* **WHAT THIS TASK INVOLVES**
From the material below, list every line containing "analysis".

* **SUPPLIED MATERIAL**
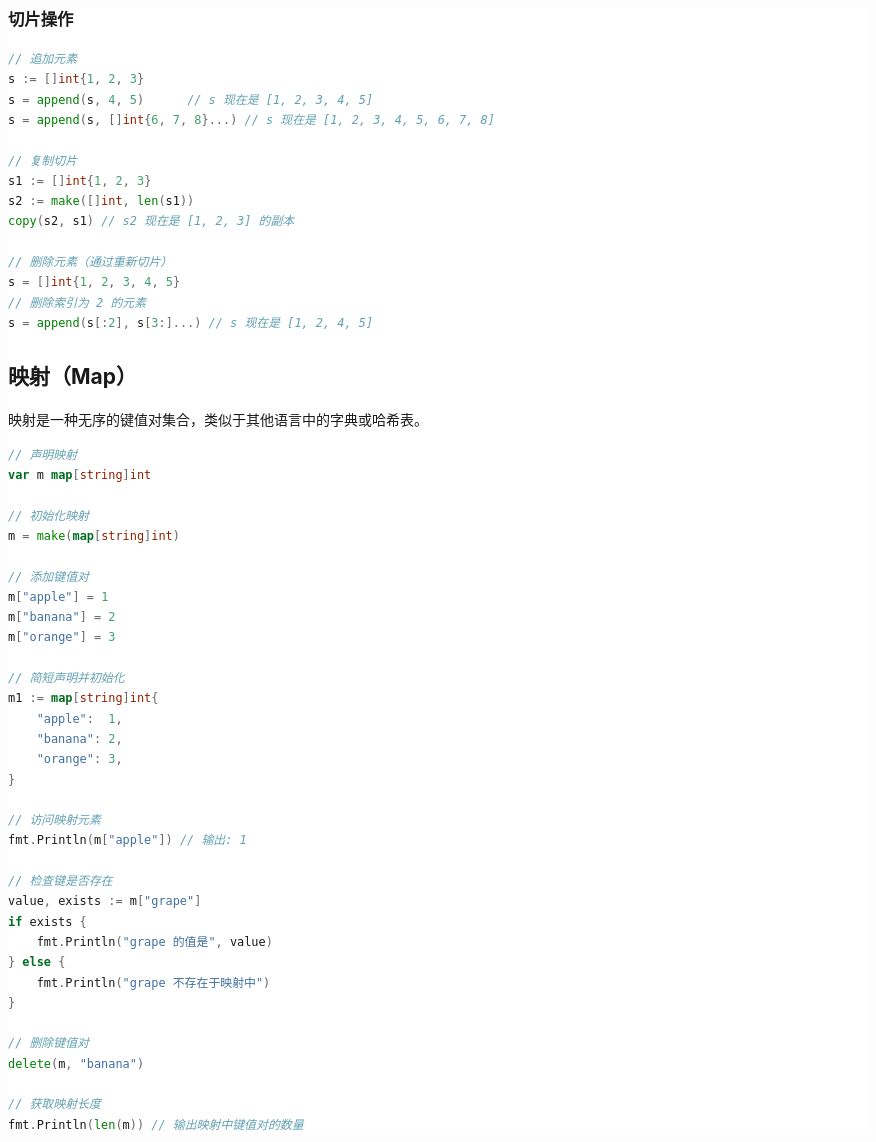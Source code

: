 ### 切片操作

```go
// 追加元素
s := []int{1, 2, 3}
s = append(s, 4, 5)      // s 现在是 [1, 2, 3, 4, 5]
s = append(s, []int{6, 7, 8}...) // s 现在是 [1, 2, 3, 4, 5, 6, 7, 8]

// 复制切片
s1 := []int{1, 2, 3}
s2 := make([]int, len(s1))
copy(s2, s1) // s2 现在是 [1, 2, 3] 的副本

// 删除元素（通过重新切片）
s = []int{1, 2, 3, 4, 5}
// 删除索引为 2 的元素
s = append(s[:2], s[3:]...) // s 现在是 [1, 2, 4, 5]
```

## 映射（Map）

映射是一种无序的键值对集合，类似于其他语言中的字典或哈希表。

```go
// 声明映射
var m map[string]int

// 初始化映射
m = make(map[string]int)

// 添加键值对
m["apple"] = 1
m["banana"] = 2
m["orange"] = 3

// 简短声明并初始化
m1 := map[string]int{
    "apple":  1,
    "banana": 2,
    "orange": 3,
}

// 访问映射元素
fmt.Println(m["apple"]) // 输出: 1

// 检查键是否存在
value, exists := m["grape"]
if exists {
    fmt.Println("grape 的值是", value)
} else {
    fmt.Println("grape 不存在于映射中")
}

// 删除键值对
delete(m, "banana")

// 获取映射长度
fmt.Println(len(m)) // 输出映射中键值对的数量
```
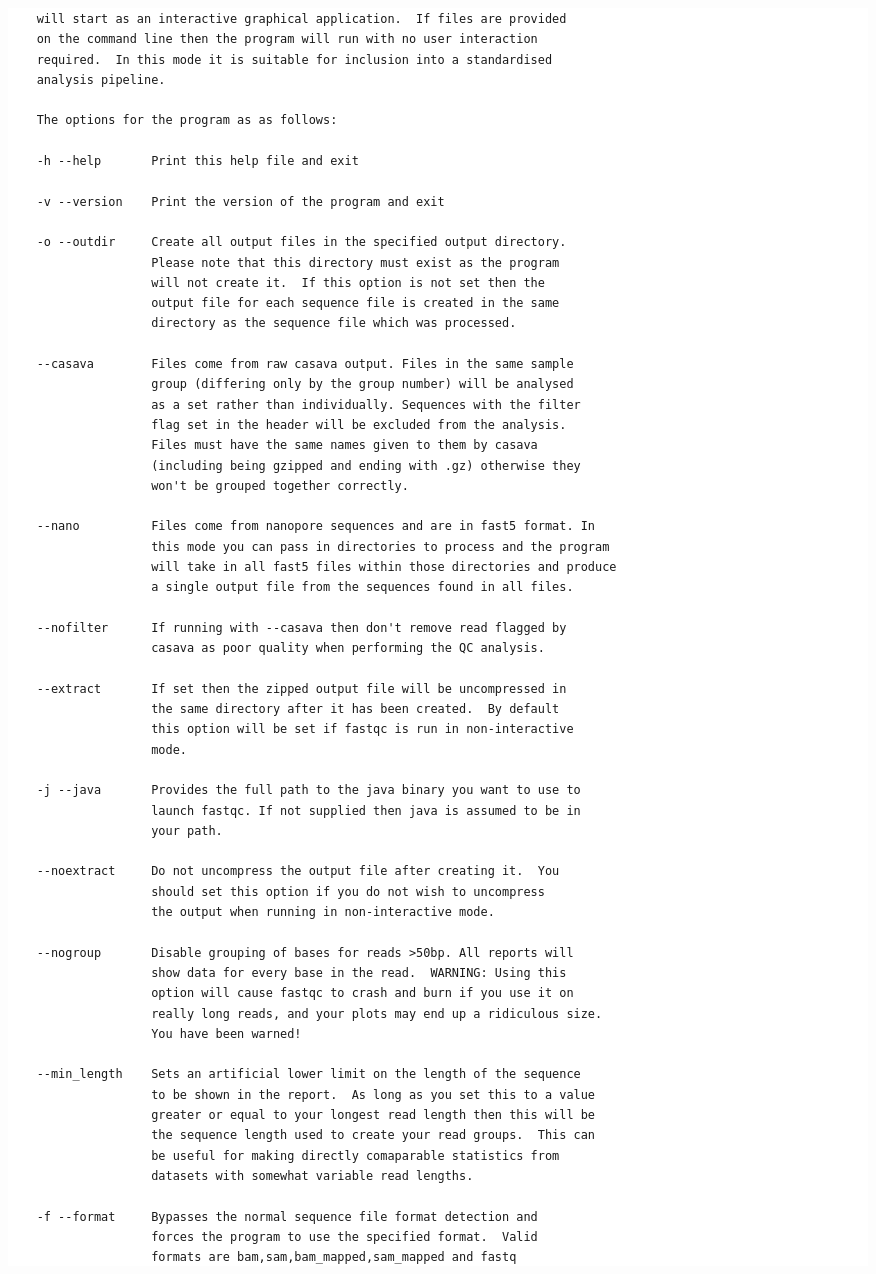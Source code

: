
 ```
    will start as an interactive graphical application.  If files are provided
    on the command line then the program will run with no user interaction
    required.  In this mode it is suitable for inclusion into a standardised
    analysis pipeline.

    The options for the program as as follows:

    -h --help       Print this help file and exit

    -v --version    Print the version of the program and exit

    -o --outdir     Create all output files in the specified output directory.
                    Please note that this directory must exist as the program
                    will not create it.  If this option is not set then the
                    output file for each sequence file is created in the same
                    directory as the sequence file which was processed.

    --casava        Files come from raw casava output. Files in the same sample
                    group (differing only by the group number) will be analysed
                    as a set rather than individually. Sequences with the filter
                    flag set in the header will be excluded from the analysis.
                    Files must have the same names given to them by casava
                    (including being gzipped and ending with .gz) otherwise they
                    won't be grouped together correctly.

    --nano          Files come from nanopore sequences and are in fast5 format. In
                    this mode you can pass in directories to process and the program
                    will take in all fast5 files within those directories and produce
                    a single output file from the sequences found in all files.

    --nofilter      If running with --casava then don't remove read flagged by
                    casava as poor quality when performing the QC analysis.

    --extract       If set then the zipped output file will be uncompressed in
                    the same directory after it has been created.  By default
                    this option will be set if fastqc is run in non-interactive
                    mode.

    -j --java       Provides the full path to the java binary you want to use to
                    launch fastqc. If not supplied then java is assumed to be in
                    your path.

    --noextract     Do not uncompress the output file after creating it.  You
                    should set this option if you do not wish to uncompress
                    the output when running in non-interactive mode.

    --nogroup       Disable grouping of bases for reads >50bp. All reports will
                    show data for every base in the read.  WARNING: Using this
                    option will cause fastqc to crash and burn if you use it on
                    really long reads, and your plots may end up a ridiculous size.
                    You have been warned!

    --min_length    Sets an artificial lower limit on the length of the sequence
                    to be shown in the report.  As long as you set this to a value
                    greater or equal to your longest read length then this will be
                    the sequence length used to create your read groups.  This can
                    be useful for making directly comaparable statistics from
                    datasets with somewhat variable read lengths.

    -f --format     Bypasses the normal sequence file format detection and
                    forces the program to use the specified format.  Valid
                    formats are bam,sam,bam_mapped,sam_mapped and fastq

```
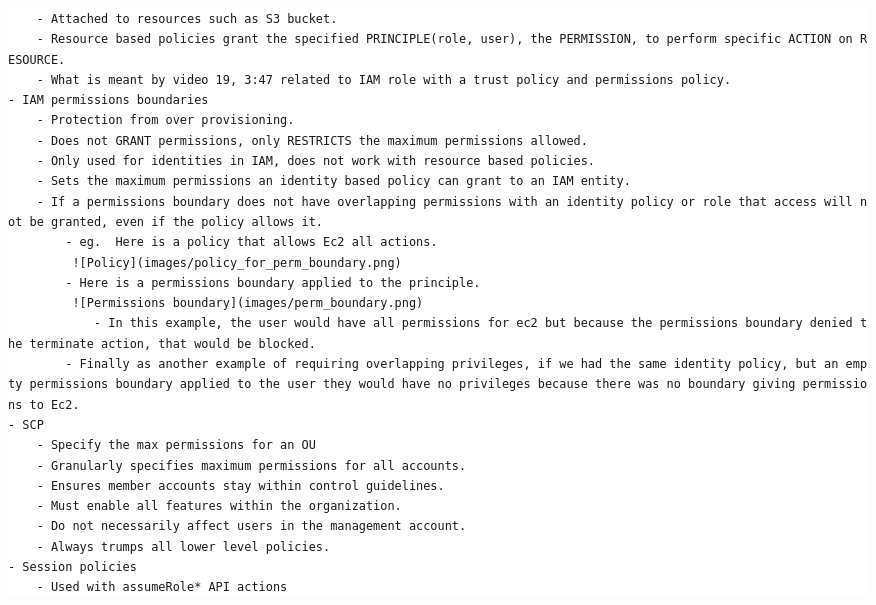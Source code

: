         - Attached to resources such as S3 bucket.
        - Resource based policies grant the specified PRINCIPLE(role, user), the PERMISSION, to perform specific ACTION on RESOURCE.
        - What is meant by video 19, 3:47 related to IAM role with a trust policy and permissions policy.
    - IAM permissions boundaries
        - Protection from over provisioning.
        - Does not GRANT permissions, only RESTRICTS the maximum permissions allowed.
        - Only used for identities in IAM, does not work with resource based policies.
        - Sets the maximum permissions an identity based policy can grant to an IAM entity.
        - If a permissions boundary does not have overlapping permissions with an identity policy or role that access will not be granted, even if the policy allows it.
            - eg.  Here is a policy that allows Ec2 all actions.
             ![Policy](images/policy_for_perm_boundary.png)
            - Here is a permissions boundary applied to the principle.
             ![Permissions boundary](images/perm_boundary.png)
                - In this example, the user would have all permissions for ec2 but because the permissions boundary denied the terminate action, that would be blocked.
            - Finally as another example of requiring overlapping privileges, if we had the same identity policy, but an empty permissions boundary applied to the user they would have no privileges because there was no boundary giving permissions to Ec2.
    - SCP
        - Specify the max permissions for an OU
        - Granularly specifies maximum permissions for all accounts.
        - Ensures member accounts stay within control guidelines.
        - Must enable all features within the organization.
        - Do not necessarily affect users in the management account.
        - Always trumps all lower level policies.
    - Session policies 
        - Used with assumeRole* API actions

* **RESULT**
    analysis pipeline.
                    flag set in the header will be excluded from the analysis.
                    casava as poor quality when performing the QC analysis.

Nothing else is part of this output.